日常業務での具体例ですが、船積み期限に貨物が到着せず危うく積み残しそうになったり、売値の計算を間違えて大損を被りそうになったり、言葉の行き違いで重要客先を怒らせてしまったりなどなど、冷汗をかいたことは数えきれません。しかしながら、その都度、上司や先輩・同僚達から「救いの手」が差し伸べられ、幸い大事に至らず切り抜けることができました。「渡る世間に鬼はなし」とか「地獄で仏」のことわざを実感したものです。当社には「社内といえども周りは全員競争相手」のごとき厳しい雰囲気があった一方、いざというときには全社が一体となって難局に対応する強固なチームワークが存在したと記憶します。
アブダビの法廷に立つことに…、その理由とは
前置きが長くなってしまいましたが、私にとって「忘れ得ぬ体験」をご披露いたします。1970年代、建設景気に沸く中近東各地向けに世界各国からのセメント輸出がブームでした。ご多分にもれず当社でも国内セメントメーカー各社を総動員して、中近東のSAUDI ARABIA,UAE,KUWAITなどの需要地向けにセメントおよびクリンカーの船積みに忙殺されておりました。現地のアラビア湾にはセメントを満載した船舶が荷揚げ待ちの状態で多数滞船し大混雑状態でした。各船舶にはそれぞれ荷揚げ所要期間として一定の日限がありますが、船混みなどでこの日限内での荷揚げが完了できない場合、荷受人(バイヤー)は船会社から「滞船料」(略称:デマ)を請求されます。この辺りの詳しい説明については今回の限られた紙面では不可能ゆえ、別途専門家にご質問くだされば幸甚です。

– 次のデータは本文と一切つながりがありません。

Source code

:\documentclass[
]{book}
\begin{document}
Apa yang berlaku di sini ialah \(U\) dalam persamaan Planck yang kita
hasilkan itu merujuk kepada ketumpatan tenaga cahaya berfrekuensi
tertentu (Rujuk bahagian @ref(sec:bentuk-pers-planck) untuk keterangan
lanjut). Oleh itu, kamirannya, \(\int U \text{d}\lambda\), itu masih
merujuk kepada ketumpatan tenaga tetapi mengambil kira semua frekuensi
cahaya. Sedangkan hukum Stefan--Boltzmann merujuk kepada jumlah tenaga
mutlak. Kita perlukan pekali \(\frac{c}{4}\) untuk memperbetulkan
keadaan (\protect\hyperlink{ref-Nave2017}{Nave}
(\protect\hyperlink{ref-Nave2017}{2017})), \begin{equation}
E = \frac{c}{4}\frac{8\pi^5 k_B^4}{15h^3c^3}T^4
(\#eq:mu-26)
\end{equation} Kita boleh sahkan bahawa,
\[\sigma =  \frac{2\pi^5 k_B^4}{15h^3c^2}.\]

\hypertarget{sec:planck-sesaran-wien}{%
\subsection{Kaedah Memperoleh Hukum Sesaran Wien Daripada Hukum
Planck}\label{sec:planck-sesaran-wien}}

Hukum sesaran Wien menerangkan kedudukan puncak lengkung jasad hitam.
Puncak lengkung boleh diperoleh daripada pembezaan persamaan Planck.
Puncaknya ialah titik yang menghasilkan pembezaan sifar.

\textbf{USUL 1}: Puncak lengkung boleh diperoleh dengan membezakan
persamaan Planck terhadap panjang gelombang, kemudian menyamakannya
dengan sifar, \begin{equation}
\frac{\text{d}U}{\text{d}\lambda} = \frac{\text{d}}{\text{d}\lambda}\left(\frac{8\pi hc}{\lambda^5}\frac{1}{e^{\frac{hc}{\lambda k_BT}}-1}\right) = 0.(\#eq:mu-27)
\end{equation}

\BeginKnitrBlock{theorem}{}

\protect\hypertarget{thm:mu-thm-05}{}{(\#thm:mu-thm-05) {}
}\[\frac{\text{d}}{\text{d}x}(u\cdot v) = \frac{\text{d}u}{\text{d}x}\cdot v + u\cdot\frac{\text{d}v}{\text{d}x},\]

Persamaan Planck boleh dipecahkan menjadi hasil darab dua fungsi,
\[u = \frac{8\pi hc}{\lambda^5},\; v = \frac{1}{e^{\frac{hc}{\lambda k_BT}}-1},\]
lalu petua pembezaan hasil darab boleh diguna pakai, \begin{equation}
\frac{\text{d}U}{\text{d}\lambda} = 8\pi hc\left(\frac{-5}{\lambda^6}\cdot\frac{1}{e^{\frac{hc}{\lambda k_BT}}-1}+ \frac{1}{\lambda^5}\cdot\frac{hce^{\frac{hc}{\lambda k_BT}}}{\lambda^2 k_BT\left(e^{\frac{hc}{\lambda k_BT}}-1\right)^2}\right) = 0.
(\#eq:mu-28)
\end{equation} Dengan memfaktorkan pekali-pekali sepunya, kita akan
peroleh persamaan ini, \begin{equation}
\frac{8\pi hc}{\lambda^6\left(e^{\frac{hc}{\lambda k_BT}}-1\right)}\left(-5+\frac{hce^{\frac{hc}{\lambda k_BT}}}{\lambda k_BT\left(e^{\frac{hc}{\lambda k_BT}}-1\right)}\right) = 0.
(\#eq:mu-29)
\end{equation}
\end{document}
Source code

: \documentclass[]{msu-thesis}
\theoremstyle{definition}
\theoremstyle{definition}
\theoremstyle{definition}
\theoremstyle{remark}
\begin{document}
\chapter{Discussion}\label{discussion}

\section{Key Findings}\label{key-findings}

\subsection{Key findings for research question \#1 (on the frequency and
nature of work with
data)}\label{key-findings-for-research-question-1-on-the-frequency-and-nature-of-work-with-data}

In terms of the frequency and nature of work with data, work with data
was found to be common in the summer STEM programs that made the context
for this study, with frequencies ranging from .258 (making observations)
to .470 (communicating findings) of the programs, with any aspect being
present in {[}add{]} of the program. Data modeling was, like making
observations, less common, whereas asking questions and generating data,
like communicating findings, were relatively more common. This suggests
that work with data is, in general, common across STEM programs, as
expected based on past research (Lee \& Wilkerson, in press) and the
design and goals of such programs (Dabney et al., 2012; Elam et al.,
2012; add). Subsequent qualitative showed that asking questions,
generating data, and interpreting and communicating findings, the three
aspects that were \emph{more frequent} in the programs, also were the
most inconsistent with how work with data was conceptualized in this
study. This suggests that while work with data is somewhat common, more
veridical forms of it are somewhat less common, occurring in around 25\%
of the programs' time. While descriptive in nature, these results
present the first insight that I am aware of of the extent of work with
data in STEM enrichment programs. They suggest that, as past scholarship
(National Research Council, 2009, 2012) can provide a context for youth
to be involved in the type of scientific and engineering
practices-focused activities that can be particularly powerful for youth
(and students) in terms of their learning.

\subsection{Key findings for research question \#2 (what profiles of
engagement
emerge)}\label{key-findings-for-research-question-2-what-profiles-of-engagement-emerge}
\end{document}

中途の経緯は省略しますが、荷受人が上記デマの支払いに容易に応じぬため、船会社に代わり当社が(用船者)が荷受人を相手取り、現地ABU DHABIの裁判所に「デマ請求」の告訴するに至りました。現地に出張した私は「原告」代表として法廷に召喚されました。本社から同行した法務部担当者(中近東の専門家)は陪席を許されず、現地人弁護士(アラビア人)が立ち会ってくれましたが、誠に心細い限りでした。
緊張の「法廷で虚偽の証言をしたならば即時に収監する」という言葉
狭い法廷で起立した私に対して裁判官から種々質問がなされました。アラビア語ですから全く意味不明です。判事席の傍らに座を占める黒人通訳(エチオピア人の由)が裁判官の質問を英訳してくれるので、おおよその意味は把握できましたが、念のため「もう一度お願いします」と懇請し確認したものです。裁判官への返答は、「YES(はい)」または「NO(いいえ)」のいずれかのみ。そのほかの余計な説明は許されませんでした。裁判官からは冒頭に「もし、お前がこの法廷で虚偽の証言をしたならば即時に収監する」と告知され肝が縮みました。中近東の監獄とは、とても恐ろしい場所であることはすでに聞きおよんでおりました。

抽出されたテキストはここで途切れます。